The University of Colorado will open its Boulder campus to the public on April 20 for the first time in three years. Students will still be barred from holding their annual stoners’ celebration, but officials will take fewer steps to stop them.
The weed-fueled party at the school was traditionally one of the largest April 20 events in the country, rivaling the public gathering in nearby Denver. Starting in 2012, campus officials locked the university to outsiders on the holiday.
That policy changed in early April, when University Chancellor Phil DiStefano announced that campus activity on 4/20 had dropped off substantially in the intervening years.
“I told you last year that I hoped campus closures would not be necessary in the near future and that we could go about our daily business on April 20 as we would any other day,” DiStefano wrote in a letter posted to the school’s website. “That time has come.”
4/20 restrictions has been revoked
But officials haven’t lifted all restrictions on 4/20. Students and visitors will still be barred from Norlin Quad, the traditional site of marijuana parties in the past. People who enter the quad could be charged with trespassing, university officials said.
DiStefano said the school wanted to discourage cannabis use on campus, where the drug is prohibited. The events were an illegal distraction for students, faculty, and staff, he said.
The changing atmosphere surrounding weed also helped diminish the celebrations, officials acknowledged. With Denver’s now-legal outdoor celebration drawing tens of thousands of partiers each year, students and locals have somewhere else to spark up in public on their favorite holiday.
A court ruled in 2012 that the university was free to shut the campus to visitors on April 20. But DiStefano said that approach is no longer necessary.

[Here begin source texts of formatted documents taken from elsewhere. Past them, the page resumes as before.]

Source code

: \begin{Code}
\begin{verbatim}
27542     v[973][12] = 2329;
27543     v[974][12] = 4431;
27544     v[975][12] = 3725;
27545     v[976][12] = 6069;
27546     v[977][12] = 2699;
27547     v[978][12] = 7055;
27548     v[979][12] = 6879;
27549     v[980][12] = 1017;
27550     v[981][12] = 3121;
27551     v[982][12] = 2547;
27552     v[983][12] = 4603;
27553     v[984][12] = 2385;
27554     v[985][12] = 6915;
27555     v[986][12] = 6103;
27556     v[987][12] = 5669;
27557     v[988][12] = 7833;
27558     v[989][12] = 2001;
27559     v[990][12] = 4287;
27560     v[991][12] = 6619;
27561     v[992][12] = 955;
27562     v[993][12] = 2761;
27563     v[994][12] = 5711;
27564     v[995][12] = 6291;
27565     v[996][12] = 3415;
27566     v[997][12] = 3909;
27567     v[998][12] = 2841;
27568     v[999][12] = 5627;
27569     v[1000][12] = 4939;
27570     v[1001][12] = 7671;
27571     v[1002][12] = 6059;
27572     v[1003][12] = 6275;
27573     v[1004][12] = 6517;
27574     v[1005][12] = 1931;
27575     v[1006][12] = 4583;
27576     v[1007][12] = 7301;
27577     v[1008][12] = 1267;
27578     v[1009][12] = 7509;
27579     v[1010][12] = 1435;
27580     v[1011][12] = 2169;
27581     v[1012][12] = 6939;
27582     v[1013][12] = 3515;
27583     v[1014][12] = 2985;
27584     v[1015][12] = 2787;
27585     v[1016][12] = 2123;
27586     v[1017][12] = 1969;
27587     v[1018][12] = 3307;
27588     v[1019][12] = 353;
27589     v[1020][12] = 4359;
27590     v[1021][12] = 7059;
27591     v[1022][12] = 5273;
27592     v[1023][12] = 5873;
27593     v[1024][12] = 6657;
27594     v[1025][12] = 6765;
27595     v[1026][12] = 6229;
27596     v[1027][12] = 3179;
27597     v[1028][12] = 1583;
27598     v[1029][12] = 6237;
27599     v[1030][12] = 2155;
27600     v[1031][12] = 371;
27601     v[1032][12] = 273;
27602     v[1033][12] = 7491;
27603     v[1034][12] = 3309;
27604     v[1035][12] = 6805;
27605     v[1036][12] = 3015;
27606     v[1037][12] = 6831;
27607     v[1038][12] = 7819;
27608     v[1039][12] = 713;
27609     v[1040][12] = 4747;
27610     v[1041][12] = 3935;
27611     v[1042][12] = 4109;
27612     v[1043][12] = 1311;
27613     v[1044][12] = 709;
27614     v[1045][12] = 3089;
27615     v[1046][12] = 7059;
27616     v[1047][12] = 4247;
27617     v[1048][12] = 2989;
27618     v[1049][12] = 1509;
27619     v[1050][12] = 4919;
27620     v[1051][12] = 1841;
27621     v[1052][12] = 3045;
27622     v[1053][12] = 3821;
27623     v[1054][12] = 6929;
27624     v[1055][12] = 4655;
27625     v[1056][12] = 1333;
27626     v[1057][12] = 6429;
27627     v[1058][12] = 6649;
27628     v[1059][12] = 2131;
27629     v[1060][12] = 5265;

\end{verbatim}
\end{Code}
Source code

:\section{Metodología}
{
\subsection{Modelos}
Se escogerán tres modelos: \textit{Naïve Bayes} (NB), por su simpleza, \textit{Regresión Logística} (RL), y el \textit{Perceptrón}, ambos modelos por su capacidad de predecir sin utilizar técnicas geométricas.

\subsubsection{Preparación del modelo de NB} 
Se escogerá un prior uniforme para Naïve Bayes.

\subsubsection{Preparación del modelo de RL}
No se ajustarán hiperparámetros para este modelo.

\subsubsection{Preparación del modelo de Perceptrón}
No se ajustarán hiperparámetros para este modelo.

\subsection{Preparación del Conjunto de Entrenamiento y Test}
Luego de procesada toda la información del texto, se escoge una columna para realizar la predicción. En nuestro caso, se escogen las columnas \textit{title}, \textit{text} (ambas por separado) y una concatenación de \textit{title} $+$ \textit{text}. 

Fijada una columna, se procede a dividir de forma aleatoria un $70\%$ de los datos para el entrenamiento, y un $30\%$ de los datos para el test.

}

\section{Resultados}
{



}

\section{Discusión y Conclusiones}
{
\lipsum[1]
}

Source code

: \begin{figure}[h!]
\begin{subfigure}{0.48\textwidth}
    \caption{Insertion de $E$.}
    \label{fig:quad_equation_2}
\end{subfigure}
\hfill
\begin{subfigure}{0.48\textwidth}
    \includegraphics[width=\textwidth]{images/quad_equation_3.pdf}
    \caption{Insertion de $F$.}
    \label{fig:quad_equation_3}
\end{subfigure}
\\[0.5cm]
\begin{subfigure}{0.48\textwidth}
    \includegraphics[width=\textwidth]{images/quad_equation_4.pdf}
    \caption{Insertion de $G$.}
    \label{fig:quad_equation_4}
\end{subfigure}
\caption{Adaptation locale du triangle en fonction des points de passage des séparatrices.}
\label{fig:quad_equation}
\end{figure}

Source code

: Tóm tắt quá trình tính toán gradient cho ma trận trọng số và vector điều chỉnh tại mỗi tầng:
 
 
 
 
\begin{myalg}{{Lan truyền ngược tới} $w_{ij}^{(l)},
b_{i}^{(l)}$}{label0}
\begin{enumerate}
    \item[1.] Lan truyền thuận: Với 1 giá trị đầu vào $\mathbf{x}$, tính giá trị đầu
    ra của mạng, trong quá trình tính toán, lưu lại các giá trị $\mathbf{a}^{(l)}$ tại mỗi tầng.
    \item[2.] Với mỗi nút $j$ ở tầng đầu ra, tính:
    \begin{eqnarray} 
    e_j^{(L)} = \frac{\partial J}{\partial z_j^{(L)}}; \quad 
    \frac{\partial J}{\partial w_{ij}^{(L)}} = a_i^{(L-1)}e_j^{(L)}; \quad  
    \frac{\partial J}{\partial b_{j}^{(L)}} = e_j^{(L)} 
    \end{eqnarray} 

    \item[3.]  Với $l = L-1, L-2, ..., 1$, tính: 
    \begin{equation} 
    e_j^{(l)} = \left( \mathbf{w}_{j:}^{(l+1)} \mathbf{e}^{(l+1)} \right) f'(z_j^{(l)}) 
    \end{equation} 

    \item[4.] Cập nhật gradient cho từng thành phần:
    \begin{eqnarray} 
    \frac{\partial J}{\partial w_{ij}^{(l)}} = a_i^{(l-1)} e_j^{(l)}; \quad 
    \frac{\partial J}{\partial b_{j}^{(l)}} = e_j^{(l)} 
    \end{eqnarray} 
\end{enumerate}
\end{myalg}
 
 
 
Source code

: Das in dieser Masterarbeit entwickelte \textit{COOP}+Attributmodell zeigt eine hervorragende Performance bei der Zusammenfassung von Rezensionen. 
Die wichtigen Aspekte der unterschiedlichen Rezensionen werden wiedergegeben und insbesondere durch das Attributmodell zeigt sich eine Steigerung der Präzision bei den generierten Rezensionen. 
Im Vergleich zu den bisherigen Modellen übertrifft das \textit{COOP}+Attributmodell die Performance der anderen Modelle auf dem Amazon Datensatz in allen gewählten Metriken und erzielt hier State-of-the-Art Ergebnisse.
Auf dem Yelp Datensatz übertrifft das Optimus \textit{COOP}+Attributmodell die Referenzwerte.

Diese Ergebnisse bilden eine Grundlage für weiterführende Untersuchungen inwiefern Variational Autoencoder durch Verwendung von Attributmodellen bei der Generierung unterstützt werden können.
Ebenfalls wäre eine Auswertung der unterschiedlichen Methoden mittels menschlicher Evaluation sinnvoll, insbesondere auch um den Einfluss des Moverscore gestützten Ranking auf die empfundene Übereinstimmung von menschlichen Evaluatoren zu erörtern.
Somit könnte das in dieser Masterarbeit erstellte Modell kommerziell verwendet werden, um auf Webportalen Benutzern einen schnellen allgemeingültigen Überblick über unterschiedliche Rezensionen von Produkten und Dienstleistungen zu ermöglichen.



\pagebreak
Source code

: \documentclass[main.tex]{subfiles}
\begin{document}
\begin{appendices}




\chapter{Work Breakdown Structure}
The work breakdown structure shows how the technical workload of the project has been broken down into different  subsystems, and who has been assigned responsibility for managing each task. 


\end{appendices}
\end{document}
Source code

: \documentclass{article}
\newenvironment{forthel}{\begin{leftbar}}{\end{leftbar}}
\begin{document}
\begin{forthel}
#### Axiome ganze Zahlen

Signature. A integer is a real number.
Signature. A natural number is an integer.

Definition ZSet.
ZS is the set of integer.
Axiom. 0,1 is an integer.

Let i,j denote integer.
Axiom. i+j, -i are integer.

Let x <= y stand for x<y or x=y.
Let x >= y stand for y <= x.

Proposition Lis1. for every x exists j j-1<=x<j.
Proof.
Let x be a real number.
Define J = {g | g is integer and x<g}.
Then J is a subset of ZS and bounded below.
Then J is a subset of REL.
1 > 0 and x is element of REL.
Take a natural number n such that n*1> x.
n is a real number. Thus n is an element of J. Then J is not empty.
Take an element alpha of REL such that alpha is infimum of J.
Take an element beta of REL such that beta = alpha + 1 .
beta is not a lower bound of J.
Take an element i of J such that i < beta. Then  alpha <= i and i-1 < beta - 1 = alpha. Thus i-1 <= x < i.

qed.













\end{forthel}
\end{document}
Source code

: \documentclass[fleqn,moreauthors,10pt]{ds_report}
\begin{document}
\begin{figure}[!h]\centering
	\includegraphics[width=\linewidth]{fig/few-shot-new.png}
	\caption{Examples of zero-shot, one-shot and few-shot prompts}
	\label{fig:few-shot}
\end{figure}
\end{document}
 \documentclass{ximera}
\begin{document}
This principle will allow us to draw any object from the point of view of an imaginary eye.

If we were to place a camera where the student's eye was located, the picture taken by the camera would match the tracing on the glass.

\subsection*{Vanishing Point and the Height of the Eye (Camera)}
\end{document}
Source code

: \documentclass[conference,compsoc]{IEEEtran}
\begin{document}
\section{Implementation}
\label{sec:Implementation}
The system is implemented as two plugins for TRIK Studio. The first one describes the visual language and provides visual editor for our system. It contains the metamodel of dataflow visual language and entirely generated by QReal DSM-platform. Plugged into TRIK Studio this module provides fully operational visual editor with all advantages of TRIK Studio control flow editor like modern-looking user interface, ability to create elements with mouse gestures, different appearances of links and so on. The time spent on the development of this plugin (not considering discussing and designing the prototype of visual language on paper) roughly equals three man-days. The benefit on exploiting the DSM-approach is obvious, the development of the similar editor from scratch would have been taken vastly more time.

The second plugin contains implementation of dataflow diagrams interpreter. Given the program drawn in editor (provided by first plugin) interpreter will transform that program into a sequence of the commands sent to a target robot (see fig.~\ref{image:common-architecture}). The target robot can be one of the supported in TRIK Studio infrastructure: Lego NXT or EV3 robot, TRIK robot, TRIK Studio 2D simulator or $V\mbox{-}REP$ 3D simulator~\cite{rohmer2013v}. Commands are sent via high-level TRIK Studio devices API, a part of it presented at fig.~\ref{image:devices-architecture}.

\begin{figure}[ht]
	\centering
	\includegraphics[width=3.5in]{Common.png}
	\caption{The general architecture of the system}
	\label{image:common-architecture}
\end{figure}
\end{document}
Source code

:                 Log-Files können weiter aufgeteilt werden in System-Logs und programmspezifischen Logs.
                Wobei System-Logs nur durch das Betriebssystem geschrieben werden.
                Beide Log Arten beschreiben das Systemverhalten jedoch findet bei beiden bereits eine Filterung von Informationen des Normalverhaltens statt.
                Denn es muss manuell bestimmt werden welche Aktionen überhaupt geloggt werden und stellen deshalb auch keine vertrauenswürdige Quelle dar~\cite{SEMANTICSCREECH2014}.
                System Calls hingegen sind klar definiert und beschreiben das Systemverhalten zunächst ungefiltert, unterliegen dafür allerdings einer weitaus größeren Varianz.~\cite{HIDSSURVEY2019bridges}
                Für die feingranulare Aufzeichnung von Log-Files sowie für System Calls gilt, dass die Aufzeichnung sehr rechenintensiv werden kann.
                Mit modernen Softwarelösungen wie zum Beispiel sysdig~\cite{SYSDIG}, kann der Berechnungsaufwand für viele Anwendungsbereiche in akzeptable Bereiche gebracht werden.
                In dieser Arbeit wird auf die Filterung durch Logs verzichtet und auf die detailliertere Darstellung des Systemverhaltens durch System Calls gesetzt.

Closing the campus no longer necessary
“After three years of closing the campus to non-affiliates, the public understands that we are serious about eliminating this gathering that disrupted the academic mission of the university,” the chancellor wrote. “At the same time, there are now several sanctioned events occurring April 18-20 around the Denver metro region for people to attend. We have made great strides over the past three years, and I thank all of you for your patience and cooperation in helping us toward that goal.”
Many colleges and universities across the United States have long celebrated April 20 or similar spring holidays with a focus on cannabis. If large off-campus celebrations become the norm outside Colorado, other schools may see similar declines in parties on school grounds.
It’s also possible that 4/20 gatherings are becoming more rare everywhere. With weed losing much of its illegal cachet, many stoners may feel that it isn’t as important to mark their special day. The lack of details on many local celebrations as of early April suggests attendance may be dropping.